Evaluation results on Kazakh and English language benchmarks. Average represents the mean score across tasks. Higher scores are better across all metrics. “HS”, “ARC”, “OBQA”, “T-QA” denote HellaSwag, ARC-Challenge (Easy), OpenBookQA, and TruthfulQA. Further details on the evaluation, including additional results in Russian, can be found in the Sherkala paper.

Generation Evaluation

We further evaluated open-ended text generation using GPT-4 as a judge. The following table shows average generation scores (with standard deviations) for models on the MT and Vicuna benchmarks across Kazakh, Russian, and English:

Model	Kazakh MT (avg ± sd)	Kazakh Vicuna (avg ± sd)	Russian MT (avg ± sd)	Russian Vicuna (avg ± sd)	English MT (avg ± sd)	English Vicuna (avg ± sd)
GPT-4o	8.81 ± 1.51	9.32 ± 0.61	8.89 ± 1.59	9.79 ± 0.41	8.36 ± 1.35	9.03 ± 0.59
Qwen-2.5-7B-Instruct	3.52 ± 3.52	3.23 ± 1.73	5.81 ± 2.36	6.05 ± 3.07	7.40 ± 1.85	8.06 ± 1.22
Llama-3.1-8B-Instruct	3.76 ± 2.11	3.75 ± 1.91	0.85 ± 1.20	0.82 ± 1.55	6.55 ± 2.03	7.41 ± 1.28
KazLLM-1.0-8B	3.98 ± 2.15	4.88 ± 2.01	0.72 ± 1.06	0.28 ± 0.71	6.00 ± 2.15	6.66 ± 1.24
Sherkala-chat	5.99 ± 2.73	7.39 ± 1.89	1.02 ± 1.41	0.97 ± 1.70	5.78 ± 2.43	6.55 ± 1.59

Intended Use

Sherkala is intended for both research and commercial applications in Kazakh NLP, including:

Chat Assistants: Conversational agents tailored for Kazakh speakers.
Question Answering & Content Generation: Systems that deliver culturally aligned, factual, and contextually rich responses.
Multilingual NLP: Applications that support English, Russian, and Turkish alongside Kazakh.

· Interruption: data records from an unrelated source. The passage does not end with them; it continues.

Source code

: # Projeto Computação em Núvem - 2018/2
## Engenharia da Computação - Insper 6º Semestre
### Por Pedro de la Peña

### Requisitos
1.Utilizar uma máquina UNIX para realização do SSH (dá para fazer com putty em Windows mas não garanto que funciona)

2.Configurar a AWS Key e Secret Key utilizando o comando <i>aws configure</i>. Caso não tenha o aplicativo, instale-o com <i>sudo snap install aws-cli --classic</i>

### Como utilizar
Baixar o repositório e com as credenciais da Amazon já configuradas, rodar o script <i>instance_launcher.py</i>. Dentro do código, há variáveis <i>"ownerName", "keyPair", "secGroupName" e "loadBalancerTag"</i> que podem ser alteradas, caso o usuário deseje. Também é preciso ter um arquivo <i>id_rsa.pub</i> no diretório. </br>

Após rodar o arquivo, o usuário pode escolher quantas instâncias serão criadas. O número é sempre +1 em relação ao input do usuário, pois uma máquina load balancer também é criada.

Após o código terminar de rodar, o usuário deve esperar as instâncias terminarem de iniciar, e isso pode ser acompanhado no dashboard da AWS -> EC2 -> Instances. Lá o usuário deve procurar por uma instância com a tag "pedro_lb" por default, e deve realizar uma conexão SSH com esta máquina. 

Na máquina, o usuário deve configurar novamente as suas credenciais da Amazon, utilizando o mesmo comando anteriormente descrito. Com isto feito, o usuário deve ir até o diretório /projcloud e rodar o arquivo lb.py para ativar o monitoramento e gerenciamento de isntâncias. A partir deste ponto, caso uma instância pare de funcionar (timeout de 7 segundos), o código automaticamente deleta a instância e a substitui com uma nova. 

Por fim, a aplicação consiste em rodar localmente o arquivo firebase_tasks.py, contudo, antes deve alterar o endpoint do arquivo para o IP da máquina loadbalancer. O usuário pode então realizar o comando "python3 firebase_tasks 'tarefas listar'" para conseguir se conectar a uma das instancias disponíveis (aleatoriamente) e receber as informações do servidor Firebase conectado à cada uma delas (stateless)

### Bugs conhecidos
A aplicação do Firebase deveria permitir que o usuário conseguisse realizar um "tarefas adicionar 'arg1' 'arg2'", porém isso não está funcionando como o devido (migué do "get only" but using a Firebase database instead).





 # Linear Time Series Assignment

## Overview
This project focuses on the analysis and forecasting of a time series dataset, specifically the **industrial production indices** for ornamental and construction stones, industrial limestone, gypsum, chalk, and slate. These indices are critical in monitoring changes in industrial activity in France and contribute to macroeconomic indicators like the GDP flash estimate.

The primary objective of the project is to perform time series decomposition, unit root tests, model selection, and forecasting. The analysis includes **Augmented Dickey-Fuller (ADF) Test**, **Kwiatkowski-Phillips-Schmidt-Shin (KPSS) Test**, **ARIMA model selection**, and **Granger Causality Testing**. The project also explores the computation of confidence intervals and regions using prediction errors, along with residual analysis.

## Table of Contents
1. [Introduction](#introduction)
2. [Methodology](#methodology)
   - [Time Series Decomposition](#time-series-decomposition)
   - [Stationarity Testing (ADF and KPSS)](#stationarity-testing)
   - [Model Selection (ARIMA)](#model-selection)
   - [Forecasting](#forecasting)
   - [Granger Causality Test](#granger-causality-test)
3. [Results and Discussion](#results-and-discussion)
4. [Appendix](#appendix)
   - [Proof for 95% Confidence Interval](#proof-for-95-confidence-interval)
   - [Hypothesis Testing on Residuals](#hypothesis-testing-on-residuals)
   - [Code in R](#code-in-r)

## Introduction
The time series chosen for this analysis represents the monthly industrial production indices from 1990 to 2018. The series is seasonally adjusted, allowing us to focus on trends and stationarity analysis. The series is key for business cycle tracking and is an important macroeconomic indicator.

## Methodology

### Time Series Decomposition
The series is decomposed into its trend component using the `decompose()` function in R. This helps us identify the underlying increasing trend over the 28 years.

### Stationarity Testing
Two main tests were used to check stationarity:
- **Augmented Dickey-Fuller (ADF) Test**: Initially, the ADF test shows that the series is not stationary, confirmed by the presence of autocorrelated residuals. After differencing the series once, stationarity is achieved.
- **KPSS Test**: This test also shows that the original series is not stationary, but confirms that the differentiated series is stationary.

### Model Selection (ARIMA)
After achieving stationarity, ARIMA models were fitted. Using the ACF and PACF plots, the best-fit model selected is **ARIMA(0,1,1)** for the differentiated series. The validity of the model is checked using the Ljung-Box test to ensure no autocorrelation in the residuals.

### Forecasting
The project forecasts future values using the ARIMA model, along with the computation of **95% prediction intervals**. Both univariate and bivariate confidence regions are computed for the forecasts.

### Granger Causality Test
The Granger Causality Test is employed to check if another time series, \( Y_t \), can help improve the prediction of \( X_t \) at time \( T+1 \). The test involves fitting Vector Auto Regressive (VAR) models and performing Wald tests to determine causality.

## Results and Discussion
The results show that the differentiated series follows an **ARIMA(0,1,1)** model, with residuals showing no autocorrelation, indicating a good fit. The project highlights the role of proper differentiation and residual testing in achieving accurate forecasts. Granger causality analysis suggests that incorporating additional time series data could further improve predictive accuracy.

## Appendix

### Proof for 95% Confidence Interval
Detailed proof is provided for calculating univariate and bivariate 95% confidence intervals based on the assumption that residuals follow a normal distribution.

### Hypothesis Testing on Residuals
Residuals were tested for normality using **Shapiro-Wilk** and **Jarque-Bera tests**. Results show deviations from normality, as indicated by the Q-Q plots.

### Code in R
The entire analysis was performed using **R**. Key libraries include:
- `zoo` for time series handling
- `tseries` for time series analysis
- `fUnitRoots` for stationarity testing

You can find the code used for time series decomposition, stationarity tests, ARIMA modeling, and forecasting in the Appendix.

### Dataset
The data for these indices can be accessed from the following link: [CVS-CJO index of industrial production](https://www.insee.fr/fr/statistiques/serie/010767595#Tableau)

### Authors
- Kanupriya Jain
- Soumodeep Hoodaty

We believe that a number of audiences will benefit from our model:

Academics: Those researching Kazakh natural language processing.
Businesses: Companies targeting Kazakh-speaking audiences.
Developers: Those integrating Kazakh language capabilities in apps.

Out-of-Scope Use

While Sherkala is a powerful language model catering to Kazakh and English it is essential to understand its limitations and the potential for its misuse.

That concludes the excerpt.